Were the millennium celebrations really 15 years ago? It really doesn't seem that long ago since all of the hype surrounding the millennium – and the millennium bug – where computers were going to self-destruct and high street stores came up with some ingenious ways to sell millennium themed gifts (such as BHS taking the opportunity to sell cans of air to Christmas shoppers).
I remember waiting with baited breath to see if the world would be transported back into the dark ages with worldwide computer and communications networks failing. Of course they didn't and I was still able to send the obligatory "Happy New Year!" texts on my trusty blue Nokia 3210 (on Orange) and my computer, a Sony laptop that had eaten more essays (due to a tendency for the hard drives to overheat and crash) than I care to remember. Oh 90's technology, how did we cope!
Anyway, I digress.
What was the Millennium Bug?
The millennium bug was seen as a serious threat to not only computers as we know them but also to VCR's (remember those) and to anything that relied on a date to function. This was due to the way that dates were represented as two digits (to save memory) so the fear was that when the date changes from 99 (1999) to 00 (2000) affected systems would think they'd pulled a Captain Kirk and traveled back in time (to 1900 in this case).
The British government set up Action 2000, a taskforce of sorts to work with businesses and the public to prepare for any problems the millennium bug may cause – this involved pull-outs in national newspapers, TV and radio advertising and booklets delivered to every home and business across the country with helpful advice on how to prepare.

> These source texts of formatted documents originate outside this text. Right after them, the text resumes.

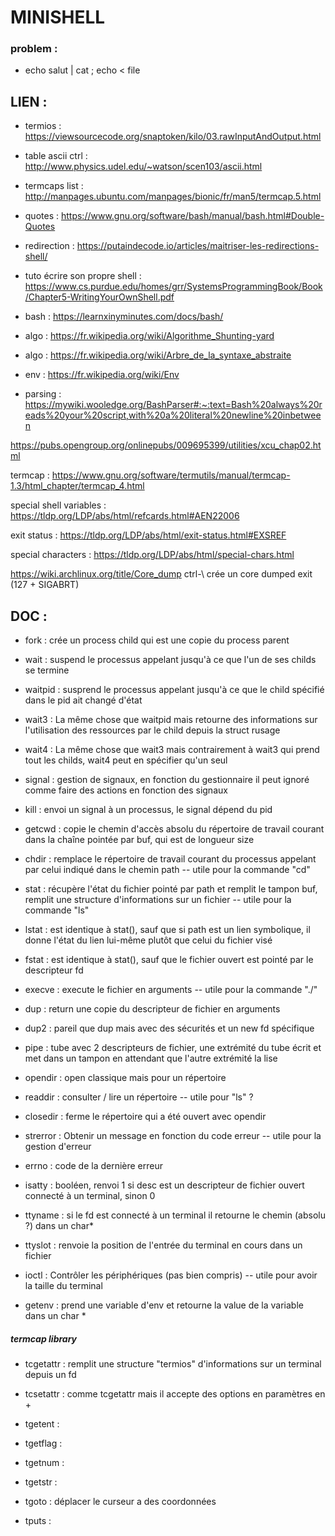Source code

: # MINISHELL

### problem :

- echo salut | cat ; echo < file

## LIEN :

- termios : https://viewsourcecode.org/snaptoken/kilo/03.rawInputAndOutput.html

- table ascii ctrl : http://www.physics.udel.edu/~watson/scen103/ascii.html

- termcaps list : http://manpages.ubuntu.com/manpages/bionic/fr/man5/termcap.5.html

- quotes : https://www.gnu.org/software/bash/manual/bash.html#Double-Quotes

- redirection : https://putaindecode.io/articles/maitriser-les-redirections-shell/

- tuto écrire son propre shell : https://www.cs.purdue.edu/homes/grr/SystemsProgrammingBook/Book/Chapter5-WritingYourOwnShell.pdf

- bash : https://learnxinyminutes.com/docs/bash/

- algo : https://fr.wikipedia.org/wiki/Algorithme_Shunting-yard

- algo : https://fr.wikipedia.org/wiki/Arbre_de_la_syntaxe_abstraite

- env : https://fr.wikipedia.org/wiki/Env

- parsing : https://mywiki.wooledge.org/BashParser#:~:text=Bash%20always%20reads%20your%20script,with%20a%20literal%20newline%20inbetween

https://pubs.opengroup.org/onlinepubs/009695399/utilities/xcu_chap02.html

termcap : https://www.gnu.org/software/termutils/manual/termcap-1.3/html_chapter/termcap_4.html

special shell variables : https://tldp.org/LDP/abs/html/refcards.html#AEN22006

exit status : https://tldp.org/LDP/abs/html/exit-status.html#EXSREF

special characters : https://tldp.org/LDP/abs/html/special-chars.html

  https://wiki.archlinux.org/title/Core_dump ctrl-\ crée un core dumped
   exit (127 + SIGABRT) 


## DOC :

- fork : crée un process child qui est une copie du process parent 

- wait : suspend le processus appelant jusqu'à ce que l'un de ses childs se termine

- waitpid : susprend le processus appelant jusqu'à ce que le child spécifié dans le pid ait changé d'état
	
- wait3 : La même chose que waitpid mais retourne des informations sur l'utilisation des ressources par le child depuis la struct rusage

- wait4 : La même chose que wait3 mais contrairement à wait3 qui prend tout les childs, wait4 peut en spécifier qu'un seul

- signal : gestion de signaux, en fonction du gestionnaire il peut ignoré comme faire des actions en fonction des signaux

- kill : envoi un signal à un processus, le signal dépend du pid

- getcwd : copie le chemin d'accès absolu du répertoire de travail courant dans la chaîne pointée par buf, qui est de longueur size

- chdir : remplace le répertoire de travail courant du processus appelant par celui indiqué dans le chemin path -- utile pour la commande "cd"

- stat : récupère l'état du fichier pointé par path et remplit le tampon buf, remplit une structure d'informations sur un fichier -- utile pour la commande "ls"

- lstat : est identique à stat(), sauf que si path est un lien symbolique, il donne l'état du lien lui-même plutôt que celui du fichier visé

- fstat : est identique à stat(), sauf que le fichier ouvert est pointé par le descripteur fd

- execve : execute le fichier en arguments -- utile pour la commande "./"

- dup : return une copie du descripteur de fichier en arguments

- dup2 : pareil que dup mais avec des sécurités et un new fd spécifique

- pipe : tube avec 2 descripteurs de fichier, une extrémité du tube écrit et met dans un tampon en attendant que l'autre extrémité la lise

- opendir : open classique mais pour un répertoire

- readdir : consulter / lire un répertoire -- utile pour "ls" ? 

- closedir : ferme le répertoire qui a été ouvert avec opendir

- strerror : Obtenir un message en fonction du code erreur -- utile pour la gestion d'erreur

- errno : code de la dernière erreur

- isatty : booléen, renvoi 1 si desc est un descripteur de fichier ouvert connecté à un terminal, sinon 0

- ttyname : si le fd est connecté à un terminal il retourne le chemin (absolu ?) dans un char* 

- ttyslot : renvoie la position de l'entrée du terminal en cours dans un fichier

- ioctl : Contrôler les périphériques (pas bien compris) -- utile pour avoir la taille du terminal

- getenv : prend une variable d'env et retourne la value de la variable dans un char *

##### termcap library

- tcgetattr : remplit une structure "termios" d'informations sur un terminal depuis un fd

- tcsetattr : comme tcgetattr mais il accepte des options en paramètres en + 

- tgetent : 

- tgetflag : 

- tgetnum : 

- tgetstr : 

- tgoto : déplacer le curseur a des coordonnées 

- tputs :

Looking through the Action 2000 booklet titled "What everyone should know about the Millennium Bug" is like delving into a lost era, with instructions on how to change the date for DOS based computers, advice to copy your financial spreadsheets to floppy disk before midnight on the 31st December 1999 to protect your data and advice on making sure your VCR, camcorder and fax machine are Y2K compatible.
What actually happened?
It all sounds quite ridiculous now, but the change is date could have caused some serious problems – in reality the changeover caused a few problems (some serious such as incorrect test results being sent to pregnant mothers in the UK and radiation monitoring equipment failing in Japan) but Y2K didn't have the wide reaching effects that some feared.
Things could have been quite different
Imagine if computers belonging to banks suddenly decided it was 1900 and refused to allow staff access to customer records because the customer's account had an "opened" date of 1970 with every transaction (from the computer's point of view) having taken place in the future. Suddenly all the preparation doesn't seem quite so unnecessary.